Für Deutschland und Europa spricht vieles für eine stärkere Arbeitsteilung. Solar dürfte dort weiter schnell wachsen, weil Dachflächen, Gewerbeareale, Freiflächen und Speicherlösungen relativ zügig skalierbar sind. Das hilft, kurzfristig mehr erneuerbaren Strom ins System zu bringen und Strombezugskosten für Unternehmen zu senken, etwa über Eigenverbrauch oder langfristige Lieferverträge. Für Netzbetreiber heißt das aber auch: mehr Druck auf Verteilnetze, mehr Bedarf an Digitalisierung, Netzverstärkung und Lastverschiebung.

Bei Wind entscheidet sich der Fortschritt stärker an Genehmigungen, Flächen, Netzanbindungen und Industriekapazitäten. In Europa kommt bei Offshore-Wind die Frage hinzu, ob Häfen, Spezialschiffe, Turbinenfertigung und Anschlussnetze Schritt halten. Wo diese Engpässe gelöst werden, kann Wind einen großen Teil der Versorgungssicherheit tragen. Wo sie ungelöst bleiben, wird Solar den Ausbau statistisch weiter dominieren, ohne das Systemproblem allein zu lösen.

Für Stromkunden und energieintensive Unternehmen ergibt sich daraus ein nüchterner Befund: Ein schneller Solarboom kann Preise in einzelnen Stunden deutlich drücken, schafft aber erst mit Speichern, Netzen und ergänzender Windkraft dauerhaft verlässliche Vorteile. Für Investoren bedeutet das, dass nicht nur die Erzeugungstechnologie zählt, sondern auch das Umfeld aus Anschlussrecht, Flächenzugang, Flexibilität und Vermarktung.

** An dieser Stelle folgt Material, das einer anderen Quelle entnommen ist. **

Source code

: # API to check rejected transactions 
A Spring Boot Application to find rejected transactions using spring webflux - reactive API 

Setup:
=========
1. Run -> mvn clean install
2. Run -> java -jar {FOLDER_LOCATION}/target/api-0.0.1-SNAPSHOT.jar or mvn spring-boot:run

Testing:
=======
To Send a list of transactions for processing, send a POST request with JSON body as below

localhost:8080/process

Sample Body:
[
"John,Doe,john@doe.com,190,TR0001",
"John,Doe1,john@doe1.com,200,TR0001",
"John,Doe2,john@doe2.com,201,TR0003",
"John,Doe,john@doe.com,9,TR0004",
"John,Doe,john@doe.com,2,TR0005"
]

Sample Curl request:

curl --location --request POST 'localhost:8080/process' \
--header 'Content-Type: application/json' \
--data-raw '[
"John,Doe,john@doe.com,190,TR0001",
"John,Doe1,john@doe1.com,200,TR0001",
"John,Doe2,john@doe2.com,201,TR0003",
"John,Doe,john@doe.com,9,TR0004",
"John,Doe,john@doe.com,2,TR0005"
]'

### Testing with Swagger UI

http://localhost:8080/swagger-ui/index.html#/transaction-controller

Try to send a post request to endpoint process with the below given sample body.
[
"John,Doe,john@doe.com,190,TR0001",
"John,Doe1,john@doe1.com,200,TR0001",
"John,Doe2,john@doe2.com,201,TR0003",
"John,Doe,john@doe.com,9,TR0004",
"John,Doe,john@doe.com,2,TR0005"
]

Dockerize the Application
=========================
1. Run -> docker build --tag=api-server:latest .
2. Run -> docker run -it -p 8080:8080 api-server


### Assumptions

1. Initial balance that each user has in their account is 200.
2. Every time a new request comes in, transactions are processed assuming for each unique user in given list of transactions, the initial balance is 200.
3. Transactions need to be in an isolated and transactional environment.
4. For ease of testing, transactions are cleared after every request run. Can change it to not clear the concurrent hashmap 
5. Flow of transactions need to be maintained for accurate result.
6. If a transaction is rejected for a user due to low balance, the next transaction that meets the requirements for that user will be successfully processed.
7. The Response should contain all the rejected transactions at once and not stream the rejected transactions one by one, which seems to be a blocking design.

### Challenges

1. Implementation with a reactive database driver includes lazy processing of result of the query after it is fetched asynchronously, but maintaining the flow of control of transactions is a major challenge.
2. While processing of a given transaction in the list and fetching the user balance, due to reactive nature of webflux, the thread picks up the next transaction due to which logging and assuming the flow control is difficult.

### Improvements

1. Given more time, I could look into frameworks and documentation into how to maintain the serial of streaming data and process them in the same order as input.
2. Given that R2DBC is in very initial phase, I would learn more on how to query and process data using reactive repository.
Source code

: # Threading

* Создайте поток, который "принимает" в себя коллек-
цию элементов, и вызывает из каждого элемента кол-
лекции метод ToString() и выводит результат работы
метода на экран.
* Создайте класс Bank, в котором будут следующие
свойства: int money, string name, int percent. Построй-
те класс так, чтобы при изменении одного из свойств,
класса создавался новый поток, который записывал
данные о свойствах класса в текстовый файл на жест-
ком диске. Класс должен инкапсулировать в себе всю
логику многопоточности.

Der Vorsprung von Solar ist real, aber kein Ersatz für Wind

Solarenergie wächst weltweit schneller als Windkraft, weil sie sich unter heutigen Marktbedingungen meist einfacher vervielfältigen lässt: standardisierte Technik, kürzere Projektlaufzeiten, breitere Einsatzorte und oft geringere Finanzierungsfriktionen. Wind bleibt dennoch unverzichtbar, weil ein Stromsystem nicht nur aus dem schnellsten Ausbaupfad besteht, sondern aus zeitlich passender, räumlich verteilter und möglichst verlässlicher Erzeugung. Die belastbare Schlussfolgerung lautet daher: Das wahrscheinlichste Modell ist nicht Solar statt Wind, sondern mehr Solar plus Speicher und Netzausbau, ergänzt durch Wind dort, wo Genehmigung, Logistik und Anschluss tragfähig organisiert sind.

Wer den Energiemarkt verstehen will, sollte deshalb weniger auf Rekordmeldungen schauen als auf die Engpässe hinter dem Ausbau.